Falling commodity prices and a constantly changing policy and regulatory framework are impacting on profits and cash flows. In addition the objectives and goals of the business partners, including family, can change. Therefore long term planning for the future should not shy away from considering a major change, particularly as there is a continuing disjoint between earning capacity on land and cost of access to land either through rent or purchase. Indeed it may offer some significant opportunities for capital, management time and the release of buildings.
Using our Farmers Weekly/Savills Virtual Farm, a hypothetical 830-ha arable farm managed in hand within a family partnership, as an example we look at three possible business options with the financial results illustrated in graph 1.
1. Business as usual
In hand farming 830 ha (630 hectares owned and 200 hectares rented on FBT).
2. Enter a ‘Contract Farming Agreement’ (CFA)

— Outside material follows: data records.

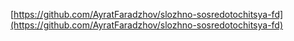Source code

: [https://github.com/AyratFaradzhov/slozhno-sosredotochitsya-fd](https://github.com/AyratFaradzhov/slozhno-sosredotochitsya-fd)
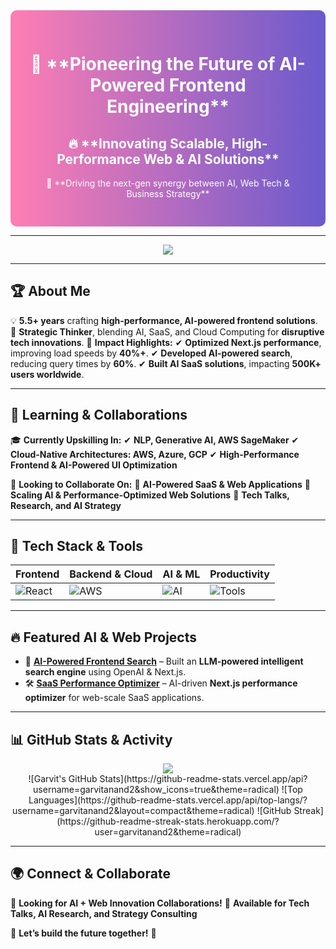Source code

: <div align="center" style="background: linear-gradient(90deg, #ff7eb3, #6a5acd); color:white; padding:30px; border-radius:10px;">
<h1> 🚀 **Pioneering the Future of AI-Powered Frontend Engineering**</h1>
<h2> 🔥 **Innovating Scalable, High-Performance Web & AI Solutions** </h2>
<p> 🎯 **Driving the next-gen synergy between AI, Web Tech & Business Strategy** </p>
</div>

---

<div align="center">
<img src="https://readme-typing-svg.herokuapp.com?font=Fira+Code&size=24&pause=1000&color=F7B42C&center=true&vCenter=true&width=700&lines=🚀+AI-Powered+Frontend+%7C+React.js+%7C+Next.js+%7C+TypeScript;🤖+Generative+AI+%7C+LLMs+%7C+AI+Optimization+%7C+NLP;⚡+Scaling+Web+Tech+%7C+Cloud+Computing+%7C+SaaS+Solutions"/>
</div>

---

## 🏆 **About Me**
💡 **5.5+ years** crafting **high-performance, AI-powered frontend solutions**.
🎯 **Strategic Thinker**, blending AI, SaaS, and Cloud Computing for **disruptive tech innovations**.
🚀 **Impact Highlights:**
✔ **Optimized Next.js performance**, improving load speeds by **40%+**.
✔ **Developed AI-powered search**, reducing query times by **60%**.
✔ **Built AI SaaS solutions**, impacting **500K+ users worldwide**.

---

## 📖 **Learning & Collaborations**
🎓 **Currently Upskilling In:**
✔ **NLP, Generative AI, AWS SageMaker**
✔ **Cloud-Native Architectures: AWS, Azure, GCP**
✔ **High-Performance Frontend & AI-Powered UI Optimization**

🤝 **Looking to Collaborate On:**
🔹 **AI-Powered SaaS & Web Applications**
🔹 **Scaling AI & Performance-Optimized Web Solutions**
🔹 **Tech Talks, Research, and AI Strategy**

---

## 🚀 **Tech Stack & Tools**

| **Frontend** | **Backend & Cloud** | **AI & ML** | **Productivity** |
|-------------|----------------|---------|-------------|
| ![React](https://skillicons.dev/icons?i=react,typescript,next,tailwind) | ![AWS](https://skillicons.dev/icons?i=nodejs,express,aws,azure,docker,kubernetes) | ![AI](https://skillicons.dev/icons?i=tensorflow,openai,python) | ![Tools](https://skillicons.dev/icons?i=github,gitlab,figma,postman,notion,vscode,linux) |

---

## 🔥 **Featured AI & Web Projects**
- 🌟 **[AI-Powered Frontend Search](https://github.com/garvitanand2/AI-Search)** – Built an **LLM-powered intelligent search engine** using OpenAI & Next.js.
- 🛠 **[SaaS Performance Optimizer](https://github.com/garvitanand2/SaaS-Optimizer)** – AI-driven **Next.js performance optimizer** for web-scale SaaS applications.

---

## 📊 **GitHub Stats & Activity**
<div align="center">
<img src="https://github-readme-activity-graph.vercel.app/graph?username=garvitanand2&theme=react-dark&hide_border=true"/>
</div>

<div align="center">
![Garvit's GitHub Stats](https://github-readme-stats.vercel.app/api?username=garvitanand2&show_icons=true&theme=radical)
![Top Languages](https://github-readme-stats.vercel.app/api/top-langs/?username=garvitanand2&layout=compact&theme=radical)
![GitHub Streak](https://github-readme-streak-stats.herokuapp.com/?user=garvitanand2&theme=radical)
</div>

---

## 🌍 **Connect & Collaborate**
🔹 **Looking for AI + Web Innovation Collaborations!**
🔹 **Available for Tech Talks, AI Research, and Strategy Consulting**

💬 **Let’s build the future together!** 🚀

a. Farm subsidies (including environmental payments) are included in the CFA and the net figures shown in graph 1 include income from cottages and costs of around £60 per ha (across the owned property) for property maintenance and general farm costs.
b. Release around £500,000 of capital from the sale of farm machinery
c. Farm labour will need to be made redundant or redeployed which is a significant consideration and will involve some cost.
3. Let 500 hectares of owned land on a Farm Business Tenancy (FBT)
a. Farm income calculated for a FBT of £407 per hectares - at a level which will allow an incoming tenant to farm with a long term management objective in order to maintain soil health and keep the land in good heart.
b. Budget includes income from cottages and costs of around £60 per hectares (across the owned property) for property maintenance and general farm costs.
c. Release around £500,000 of capital from the sale of farm machinery
d. No annual cash flow requirement for working capital of over £350,000.
e. Farm labour will need to be made redundant or redeployed which is a significant consideration and will involve some cost.
Graph 1: Business Options – Financial Estimates
Savills Research (based on 2015 Harvest Budget)
The loss of trading status in the letting of a farm on an FBT needs to be carefully considered in the overall tax planning. In addition, the implications of the ‘personal’ angles, which include succession and changes for farm employees, need to be fully appraised.
However, alternatives to continuing to farm in hand potentially open the opportunity to invest capital in other areas, whether on or off farm, and to free time for on farm diversification, off farm income or to enable retirement.